Lewis said the country got off to a good start when Thomas Jefferson sent troops to Africa at the turn of the 19th century to fight the Barbary pirates.

"Jefferson and the founding fathers recognized that allowing that kind of threat would allow attack on our own shores," he said. "We didn't suffer that kind of threat again until the mid-1900s."

He said the Middle East was a desert wasteland until Western scientists discovered oil there in the early part of the 20th century. He said the discovery brought civilization to what he called barbaric tribal nomads in the area, adding that the tribes had no claim to the land, which belonged to those who developed it and made it a valuable property - the United States and Europe.
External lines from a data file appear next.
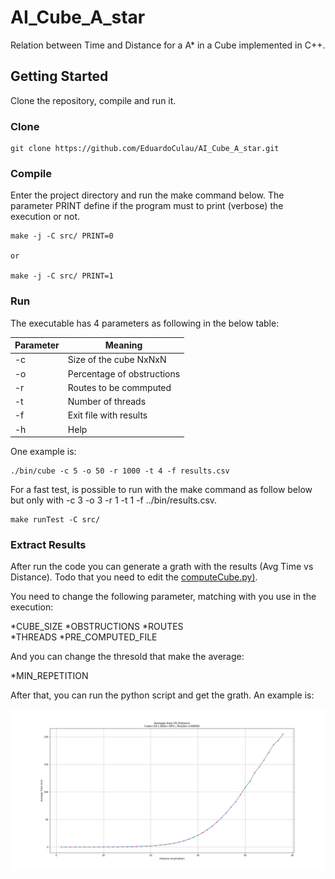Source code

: # AI_Cube_A_star
Relation between Time and Distance for a A* in a Cube implemented in C++.

## Getting Started

Clone the repository, compile and run it.

### Clone

```
git clone https://github.com/EduardoCulau/AI_Cube_A_star.git
```

### Compile

Enter the project directory and run the make command below.
The parameter PRINT define if the program must to print (verbose) the execution or not.

```
make -j -C src/ PRINT=0

or

make -j -C src/ PRINT=1
```

### Run

The executable has 4 parameters as following in the below table:

  Parameter   |         Meaning
------------- | --------------------------
-c            | Size of the cube NxNxN
-o            | Percentage of obstructions
-r            | Routes to be commputed
-t            | Number of threads
-f            | Exit file with results
-h            | Help

One example is:

```
./bin/cube -c 5 -o 50 -r 1000 -t 4 -f results.csv
```

For a fast test, is possible to run with the make command as follow below but only with -c 3 -o 3 -r 1 -t 1 -f ../bin/results.csv.

```
make runTest -C src/
```

### Extract Results

After run the code you can generate a grath with the results (Avg Time vs Distance).
Todo that you need to edit the [computeCube.py)](../blob/master/computeCube.py).

You need to change the following parameter, matching with you use in the execution:

*CUBE_SIZE 
*OBSTRUCTIONS 
*ROUTES  
*THREADS 
*PRE_COMPUTED_FILE

And you can change the thresold that make the average:

*MIN_REPETITION

After that, you can run the python script and get the grath.
An example is:

![alt text](https://github.com/EduardoCulau/AI_Cube_A_star/blob/master/results/grath_20_30_240000.png)
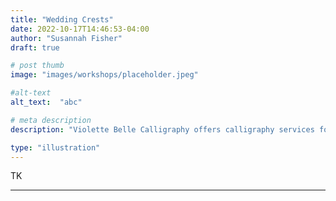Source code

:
 ```yaml
---
title: "Wedding Crests"
date: 2022-10-17T14:46:53-04:00
author: "Susannah Fisher"
draft: true

# post thumb
image: "images/workshops/placeholder.jpeg"

#alt-text
alt_text:  "abc"

# meta description
description: "Violette Belle Calligraphy offers calligraphy services for personal stationery, weddings, and other life events."

type: "illustration"
---
```


TK

---

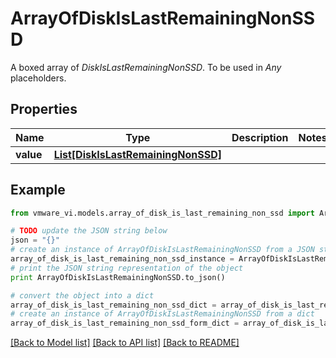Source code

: # ArrayOfDiskIsLastRemainingNonSSD

A boxed array of *DiskIsLastRemainingNonSSD*. To be used in *Any* placeholders. 

## Properties
Name | Type | Description | Notes
------------ | ------------- | ------------- | -------------
**value** | [**List[DiskIsLastRemainingNonSSD]**](DiskIsLastRemainingNonSSD.md) |  | 

## Example

```python
from vmware_vi.models.array_of_disk_is_last_remaining_non_ssd import ArrayOfDiskIsLastRemainingNonSSD

# TODO update the JSON string below
json = "{}"
# create an instance of ArrayOfDiskIsLastRemainingNonSSD from a JSON string
array_of_disk_is_last_remaining_non_ssd_instance = ArrayOfDiskIsLastRemainingNonSSD.from_json(json)
# print the JSON string representation of the object
print ArrayOfDiskIsLastRemainingNonSSD.to_json()

# convert the object into a dict
array_of_disk_is_last_remaining_non_ssd_dict = array_of_disk_is_last_remaining_non_ssd_instance.to_dict()
# create an instance of ArrayOfDiskIsLastRemainingNonSSD from a dict
array_of_disk_is_last_remaining_non_ssd_form_dict = array_of_disk_is_last_remaining_non_ssd.from_dict(array_of_disk_is_last_remaining_non_ssd_dict)
```
[[Back to Model list]](../README.md#documentation-for-models) [[Back to API list]](../README.md#documentation-for-api-endpoints) [[Back to README]](../README.md)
Mistakes made during World War II, however, sowed the seeds of today's instability. He cited the founding of the United Nations, the formation and subsequent abandonment of Israel and the U.S. allowing Iran to take over oil wells in 1951 as causes for fueling terrorism and lawlessness in the area.

"America is allowing the Middle East to be taken over by barbarians who deny everyone else rights," Lewis said. "If you let that bully take your lunch Thursday, how many bullies will be lined up on day two? This indicates just how weak and pathetic the U.S. foreign policy had become."

Lewis listed an eruption of terrorist attacks from the kidnapping and eventual killing of Israeli athletes at the 1972 Olympics, the bombing of Pan Am Flight 103 over Lockerbie, Scotland and the Iran hostage crisis in the mid-1980s and said they could have been prevented if the United States had taken action.

He said the United States would have to take decisive and planned action against terrorism if it hopes to stop it.

"The most important first step is to learn that America has failed to act - we didn't understand that we had a fundamental right to protect our interests and those of individuals around the world," he said.

The event was billed as the semester's introductory meeting for the UNM Objectivist Society.

Founder Ryan Molecke called the group's philosophy radical capitalism.

"It's based on reason, the ethics of enlightened self-interest or egoism," he said. "We would argue that reason is the only means of gaining knowledge."